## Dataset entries
****************************************
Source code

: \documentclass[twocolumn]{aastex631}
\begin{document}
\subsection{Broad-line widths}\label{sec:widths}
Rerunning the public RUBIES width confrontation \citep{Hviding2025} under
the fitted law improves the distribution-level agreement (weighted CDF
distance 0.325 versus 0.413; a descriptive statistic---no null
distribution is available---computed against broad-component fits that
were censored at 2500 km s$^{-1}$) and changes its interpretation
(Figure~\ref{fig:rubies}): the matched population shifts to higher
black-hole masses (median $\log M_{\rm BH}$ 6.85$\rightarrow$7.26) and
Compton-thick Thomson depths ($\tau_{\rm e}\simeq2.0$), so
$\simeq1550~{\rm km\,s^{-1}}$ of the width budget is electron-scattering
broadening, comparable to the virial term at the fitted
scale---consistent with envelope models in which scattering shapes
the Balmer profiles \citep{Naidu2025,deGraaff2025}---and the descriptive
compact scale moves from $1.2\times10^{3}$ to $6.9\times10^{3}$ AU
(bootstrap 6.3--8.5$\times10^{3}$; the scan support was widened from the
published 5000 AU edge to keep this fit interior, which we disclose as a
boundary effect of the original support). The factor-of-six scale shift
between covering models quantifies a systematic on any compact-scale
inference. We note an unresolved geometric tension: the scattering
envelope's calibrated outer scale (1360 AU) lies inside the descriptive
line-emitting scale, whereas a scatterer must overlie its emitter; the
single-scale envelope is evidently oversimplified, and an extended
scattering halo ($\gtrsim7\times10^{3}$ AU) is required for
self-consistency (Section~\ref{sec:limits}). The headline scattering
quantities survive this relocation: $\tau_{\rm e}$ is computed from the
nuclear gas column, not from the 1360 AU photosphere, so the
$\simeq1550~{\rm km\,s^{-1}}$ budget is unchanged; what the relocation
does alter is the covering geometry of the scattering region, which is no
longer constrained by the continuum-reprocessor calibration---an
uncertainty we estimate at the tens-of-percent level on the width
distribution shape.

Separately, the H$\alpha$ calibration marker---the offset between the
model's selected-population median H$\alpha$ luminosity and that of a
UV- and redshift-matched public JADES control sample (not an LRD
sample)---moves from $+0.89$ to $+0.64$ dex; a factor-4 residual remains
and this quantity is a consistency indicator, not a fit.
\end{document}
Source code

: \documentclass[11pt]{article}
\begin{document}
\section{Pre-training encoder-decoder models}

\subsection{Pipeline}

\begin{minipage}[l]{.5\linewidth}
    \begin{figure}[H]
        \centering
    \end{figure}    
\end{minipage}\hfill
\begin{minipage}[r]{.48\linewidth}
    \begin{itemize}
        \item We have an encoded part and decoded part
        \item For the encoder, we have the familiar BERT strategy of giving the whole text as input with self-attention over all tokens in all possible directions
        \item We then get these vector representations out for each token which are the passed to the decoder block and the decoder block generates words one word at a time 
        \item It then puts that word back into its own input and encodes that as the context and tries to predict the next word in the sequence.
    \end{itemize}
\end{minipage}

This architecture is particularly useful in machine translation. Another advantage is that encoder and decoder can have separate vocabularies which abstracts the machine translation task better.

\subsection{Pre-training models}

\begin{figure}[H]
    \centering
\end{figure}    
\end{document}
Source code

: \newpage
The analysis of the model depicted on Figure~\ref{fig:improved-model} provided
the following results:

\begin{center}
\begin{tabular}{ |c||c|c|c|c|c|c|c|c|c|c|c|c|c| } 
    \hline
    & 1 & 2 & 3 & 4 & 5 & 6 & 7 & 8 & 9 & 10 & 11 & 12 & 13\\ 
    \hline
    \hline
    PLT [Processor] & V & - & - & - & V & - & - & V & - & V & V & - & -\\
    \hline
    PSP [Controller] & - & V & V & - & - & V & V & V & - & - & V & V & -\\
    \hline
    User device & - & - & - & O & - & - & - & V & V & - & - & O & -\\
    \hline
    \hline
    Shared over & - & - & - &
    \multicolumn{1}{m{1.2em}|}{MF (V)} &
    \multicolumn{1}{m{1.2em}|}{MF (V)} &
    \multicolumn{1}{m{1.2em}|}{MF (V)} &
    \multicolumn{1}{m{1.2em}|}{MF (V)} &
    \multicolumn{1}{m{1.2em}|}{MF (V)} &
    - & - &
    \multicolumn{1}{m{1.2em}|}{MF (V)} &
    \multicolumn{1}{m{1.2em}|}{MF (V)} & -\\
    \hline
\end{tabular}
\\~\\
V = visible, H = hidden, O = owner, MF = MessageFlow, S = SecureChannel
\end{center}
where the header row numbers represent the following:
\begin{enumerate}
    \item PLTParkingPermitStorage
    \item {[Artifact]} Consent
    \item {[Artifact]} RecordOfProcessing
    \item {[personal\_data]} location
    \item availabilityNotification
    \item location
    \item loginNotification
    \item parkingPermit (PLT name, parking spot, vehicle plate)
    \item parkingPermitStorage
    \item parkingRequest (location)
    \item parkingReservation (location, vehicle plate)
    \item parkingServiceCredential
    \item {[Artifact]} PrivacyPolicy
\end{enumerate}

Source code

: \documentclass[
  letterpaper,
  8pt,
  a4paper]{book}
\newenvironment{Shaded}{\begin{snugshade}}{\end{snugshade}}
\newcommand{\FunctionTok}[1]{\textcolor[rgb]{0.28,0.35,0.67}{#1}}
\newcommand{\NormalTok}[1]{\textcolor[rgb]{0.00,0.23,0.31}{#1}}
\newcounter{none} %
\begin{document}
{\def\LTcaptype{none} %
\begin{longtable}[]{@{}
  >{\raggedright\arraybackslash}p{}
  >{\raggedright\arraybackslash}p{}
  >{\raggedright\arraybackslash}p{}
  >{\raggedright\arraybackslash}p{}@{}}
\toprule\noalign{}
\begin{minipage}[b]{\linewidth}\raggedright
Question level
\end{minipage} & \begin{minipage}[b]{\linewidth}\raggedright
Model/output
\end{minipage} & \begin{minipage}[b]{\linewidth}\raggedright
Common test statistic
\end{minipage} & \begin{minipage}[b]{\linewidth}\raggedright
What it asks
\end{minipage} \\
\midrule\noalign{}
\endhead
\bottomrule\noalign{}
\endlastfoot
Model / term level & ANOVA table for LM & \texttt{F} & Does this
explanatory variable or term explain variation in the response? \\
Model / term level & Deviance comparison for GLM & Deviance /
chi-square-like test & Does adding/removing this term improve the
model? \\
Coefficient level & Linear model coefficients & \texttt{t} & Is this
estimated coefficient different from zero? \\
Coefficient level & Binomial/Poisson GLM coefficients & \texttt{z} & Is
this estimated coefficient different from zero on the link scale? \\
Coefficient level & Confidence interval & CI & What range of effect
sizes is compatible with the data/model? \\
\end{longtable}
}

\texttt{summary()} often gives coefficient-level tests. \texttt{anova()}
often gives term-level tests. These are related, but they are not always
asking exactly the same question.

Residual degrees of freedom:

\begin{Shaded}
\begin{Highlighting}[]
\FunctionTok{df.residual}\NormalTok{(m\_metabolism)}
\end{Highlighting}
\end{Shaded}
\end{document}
****************************************
## THE TASK
Filter the data for the string "then" and copy every line that has it.

## ANSWER BOX
        \item We then get these vector representations out for each token which are the passed to the decoder block and the decoder block generates words one word at a time 
        \item It then puts that word back into its own input and encodes that as the context and tries to predict the next word in the sequence.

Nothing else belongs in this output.